- Problem requirements -
Your reply should be an exact copy of the lines from the one that holds "- Write processed" to the end of the data below.

☆ ☆ ☆ ☆ ☆ ☆ ☆

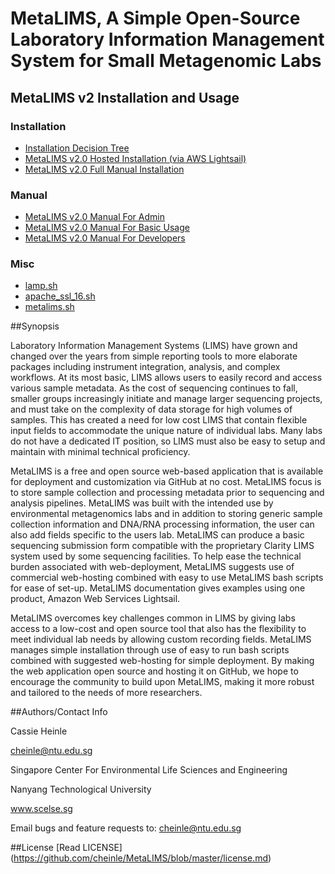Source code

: 
# MetaLIMS, A Simple Open-Source Laboratory Information Management System for Small Metagenomic Labs

## MetaLIMS v2 Installation and Usage
### Installation
*    [Installation Decision Tree](https://github.com/cheinle/MetaLIMS/wiki/installation-decision-tree)
*    [MetaLIMS v2.0 Hosted Installation (via AWS Lightsail)](https://github.com/cheinle/MetaLIMS/wiki/MetaLIMS--v2.0-Hosted-Installation-(via-AWS-Lightsail))
*    [MetaLIMS v2.0 Full Manual Installation](https://github.com/cheinle/MetaLIMS/wiki/MetaLIMS--v2.0-Full-Manual-Installation)

### Manual
*    [MetaLIMS v2.0 Manual For Admin](https://github.com/cheinle/MetaLIMS/wiki/MetaLIMS-v2.0-Manual-For-Admin)
*    [MetaLIMS v2.0 Manual For Basic Usage](https://github.com/cheinle/MetaLIMS/wiki/MetaLIMS-v2.0-Manual-For-Basic-Usage)
*    [MetaLIMS v2.0 Manual For Developers](https://github.com/cheinle/MetaLIMS/wiki/MetaLIMS-v2.0-Manual-For-Developers)

### Misc  
*    [lamp.sh](https://github.com/cheinle/MetaLIMS/wiki/lamp.sh)
*    [apache_ssl_16.sh](https://github.com/cheinle/MetaLIMS/wiki/apache_ss_16.sh)
*    [metalims.sh](https://github.com/cheinle/MetaLIMS/wiki/metalims.sh)


##Synopsis

Laboratory Information Management Systems (LIMS) have grown and changed over the years from simple reporting tools to more elaborate packages including instrument integration, analysis, and complex workflows. At its most basic, LIMS allows users to easily record and access various sample metadata. As the cost of sequencing continues to fall, smaller groups increasingly initiate and manage larger sequencing projects, and must take on the complexity of data storage for high volumes of samples. This has created a need for low cost LIMS that contain flexible input fields to accommodate the unique nature of individual labs. Many labs do not have a dedicated IT position, so LIMS must also be easy to setup and maintain with minimal technical proficiency. 
 
MetaLIMS is a free and open source web-based application that is available for deployment and customization via GitHub at no cost. MetaLIMS focus is to store sample collection and processing metadata prior to sequencing and analysis pipelines. MetaLIMS was built with the intended use by environmental metagenomics labs and in addition to storing generic sample collection information and DNA/RNA processing information, the user can also add fields specific to the users lab. MetaLIMS can produce a basic sequencing submission form compatible with the proprietary Clarity LIMS system used by some sequencing facilities. To help ease the technical burden associated with web-deployment, MetaLIMS suggests use of commercial web-hosting combined with easy to use MetaLIMS bash scripts for ease of set-up. MetaLIMS documentation gives examples using one product, Amazon Web Services Lightsail.
 
MetaLIMS overcomes key challenges common in LIMS by giving labs access to a low-cost and open source tool that also has the flexibility to meet individual lab needs by allowing custom recording fields. MetaLIMS manages simple installation through use of easy to run bash scripts combined with suggested web-hosting for simple deployment. By making the web application open source and hosting it on GitHub, we hope to encourage the community to build upon MetaLIMS, making it more robust and tailored to the needs of more researchers. 

##Authors/Contact Info

Cassie Heinle

cheinle@ntu.edu.sg

Singapore Center For Environmental Life Sciences and Engineering

Nanyang Technological University

www.scelse.sg

Email bugs and feature requests to: cheinle@ntu.edu.sg


##License
[Read LICENSE] (https://github.com/cheinle/MetaLIMS/blob/master/license.md)



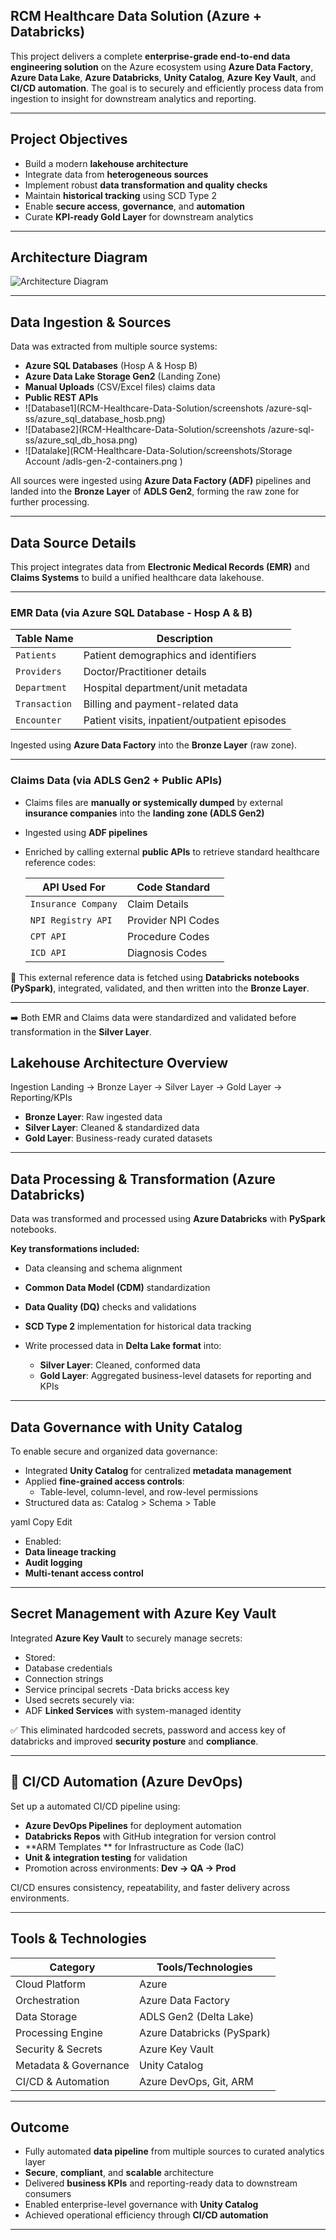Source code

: ## RCM Healthcare Data Solution (Azure + Databricks)

This project delivers a complete **enterprise-grade end-to-end data engineering solution** on the Azure ecosystem using **Azure Data Factory**, **Azure Data Lake**, **Azure Databricks**, **Unity Catalog**, **Azure Key Vault**, and **CI/CD automation**. The goal is to securely and efficiently process data from ingestion to insight for downstream analytics and reporting.

---

## Project Objectives

- Build a modern **lakehouse architecture**
- Integrate data from **heterogeneous sources**
- Implement robust **data transformation and quality checks**
- Maintain **historical tracking** using SCD Type 2
- Enable **secure access**, **governance**, and **automation**
- Curate **KPI-ready Gold Layer** for downstream analytics

---
## Architecture Diagram
![Architecture Diagram](architecture-diagram.png)

---
## Data Ingestion & Sources

Data was extracted from multiple source systems:

- **Azure SQL Databases** (Hosp A & Hosp B)
- **Azure Data Lake Storage Gen2** (Landing Zone)
- **Manual Uploads** (CSV/Excel files) claims data
- **Public REST APIs**
- ![Database1](RCM-Healthcare-Data-Solution/screenshots
/azure-sql-ss/azure_sql_database_hosb.png)
- ![Database2](RCM-Healthcare-Data-Solution/screenshots
/azure-sql-ss/azure_sql_db_hosa.png)
- ![Datalake](RCM-Healthcare-Data-Solution/screenshots/Storage Account
/adls-gen-2-containers.png
)

All sources were ingested using **Azure Data Factory (ADF)** pipelines and landed into the **Bronze Layer** of **ADLS Gen2**, forming the raw zone for further processing.

---
## Data Source Details

This project integrates data from **Electronic Medical Records (EMR)** and **Claims Systems** to build a unified healthcare data lakehouse.

---

###  EMR Data (via Azure SQL Database - Hosp A & B)

| Table Name     | Description                                      |
|----------------|--------------------------------------------------|
| `Patients`     | Patient demographics and identifiers             |
| `Providers`    | Doctor/Practitioner details                      |
| `Department`   | Hospital department/unit metadata                |
| `Transaction`  | Billing and payment-related data                 |
| `Encounter`    | Patient visits, inpatient/outpatient episodes    |

Ingested using **Azure Data Factory** into the **Bronze Layer** (raw zone).

---

### Claims Data (via ADLS Gen2 + Public APIs)

- Claims files are **manually or systemically dumped** by external **insurance companies** into the **landing zone (ADLS Gen2)**
- Ingested using **ADF pipelines**
- Enriched by calling external **public APIs** to retrieve standard healthcare reference codes:
  
  | API Used For       | Code Standard     |
  |--------------------|-------------------|
  | `Insurance Company` | Claim Details     |
  | `NPI Registry API` | Provider NPI Codes|
  | `CPT API`          | Procedure Codes   |
  | `ICD API`          | Diagnosis Codes   |

🔄 This external reference data is fetched using **Databricks notebooks (PySpark)**, integrated, validated, and then written into the **Bronze Layer**.

---

➡️ Both EMR and Claims data were standardized and validated before transformation in the **Silver Layer**.

## Lakehouse Architecture Overview

Ingestion Landing → Bronze Layer → Silver Layer → Gold Layer → Reporting/KPIs


- **Bronze Layer**: Raw ingested data
- **Silver Layer**: Cleaned & standardized data
- **Gold Layer**: Business-ready curated datasets

---
## Data Processing & Transformation (Azure Databricks)

Data was transformed and processed using **Azure Databricks** with **PySpark** notebooks.

**Key transformations included:**

- Data cleansing and schema alignment
- **Common Data Model (CDM)** standardization
- **Data Quality (DQ)** checks and validations
- **SCD Type 2** implementation for historical data tracking
- Write processed data in **Delta Lake format** into:

  - **Silver Layer**: Cleaned, conformed data  
  - **Gold Layer**: Aggregated business-level datasets for reporting and KPIs

---

## Data Governance with Unity Catalog

To enable secure and organized data governance:

- Integrated **Unity Catalog** for centralized **metadata management**
- Applied **fine-grained access controls**:
  - Table-level, column-level, and row-level permissions
- Structured data as:
Catalog > Schema > Table

yaml
Copy
Edit
- Enabled:
- **Data lineage tracking**
- **Audit logging**
- **Multi-tenant access control**

---

## Secret Management with Azure Key Vault

Integrated **Azure Key Vault** to securely manage secrets:

- Stored:
- Database credentials
- Connection strings
- Service principal secrets
-Data bricks access key
- Used secrets securely via:
- ADF **Linked Services** with system-managed identity

✅ This eliminated hardcoded secrets, password and access key of databricks and improved **security posture** and **compliance**.

---

## 🔄 CI/CD Automation (Azure DevOps)

Set up a automated CI/CD pipeline using:

- **Azure DevOps Pipelines** for deployment automation
- **Databricks Repos** with GitHub integration for version control
- **ARM Templates ** for Infrastructure as Code (IaC)
- **Unit & integration testing** for validation
- Promotion across environments: **Dev → QA → Prod**

CI/CD ensures consistency, repeatability, and faster delivery across environments.

---


## Tools & Technologies

| Category               | Tools/Technologies |
|------------------------|--------------------|
| Cloud Platform         | Azure |
| Orchestration          | Azure Data Factory |
| Data Storage           | ADLS Gen2 (Delta Lake) |
| Processing Engine      | Azure Databricks (PySpark) |
| Security & Secrets     | Azure Key Vault |
| Metadata & Governance  | Unity Catalog |
| CI/CD & Automation     | Azure DevOps, Git, ARM |

---

## Outcome

- Fully automated **data pipeline** from multiple sources to curated analytics layer
- **Secure**, **compliant**, and **scalable** architecture
- Delivered **business KPIs** and reporting-ready data to downstream consumers
- Enabled enterprise-level governance with **Unity Catalog**
- Achieved operational efficiency through **CI/CD automation**

---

☆ ☆ ☆ ☆ ☆ ☆ ☆

- Finished exercise -
- Write processed data in **Delta Lake format** into:

  - **Silver Layer**: Cleaned, conformed data  
  - **Gold Layer**: Aggregated business-level datasets for reporting and KPIs

---

## Data Governance with Unity Catalog

To enable secure and organized data governance:

- Integrated **Unity Catalog** for centralized **metadata management**
- Applied **fine-grained access controls**:
  - Table-level, column-level, and row-level permissions
- Structured data as:
Catalog > Schema > Table

yaml
Copy
Edit
- Enabled:
- **Data lineage tracking**
- **Audit logging**
- **Multi-tenant access control**

---

## Secret Management with Azure Key Vault

Integrated **Azure Key Vault** to securely manage secrets:

- Stored:
- Database credentials
- Connection strings
- Service principal secrets
-Data bricks access key
- Used secrets securely via:
- ADF **Linked Services** with system-managed identity

✅ This eliminated hardcoded secrets, password and access key of databricks and improved **security posture** and **compliance**.

---

## 🔄 CI/CD Automation (Azure DevOps)

Set up a automated CI/CD pipeline using:

- **Azure DevOps Pipelines** for deployment automation
- **Databricks Repos** with GitHub integration for version control
- **ARM Templates ** for Infrastructure as Code (IaC)
- **Unit & integration testing** for validation
- Promotion across environments: **Dev → QA → Prod**

CI/CD ensures consistency, repeatability, and faster delivery across environments.

---


## Tools & Technologies

| Category               | Tools/Technologies |
|------------------------|--------------------|
| Cloud Platform         | Azure |
| Orchestration          | Azure Data Factory |
| Data Storage           | ADLS Gen2 (Delta Lake) |
| Processing Engine      | Azure Databricks (PySpark) |
| Security & Secrets     | Azure Key Vault |
| Metadata & Governance  | Unity Catalog |
| CI/CD & Automation     | Azure DevOps, Git, ARM |

---

## Outcome

- Fully automated **data pipeline** from multiple sources to curated analytics layer
- **Secure**, **compliant**, and **scalable** architecture
- Delivered **business KPIs** and reporting-ready data to downstream consumers
- Enabled enterprise-level governance with **Unity Catalog**
- Achieved operational efficiency through **CI/CD automation**

---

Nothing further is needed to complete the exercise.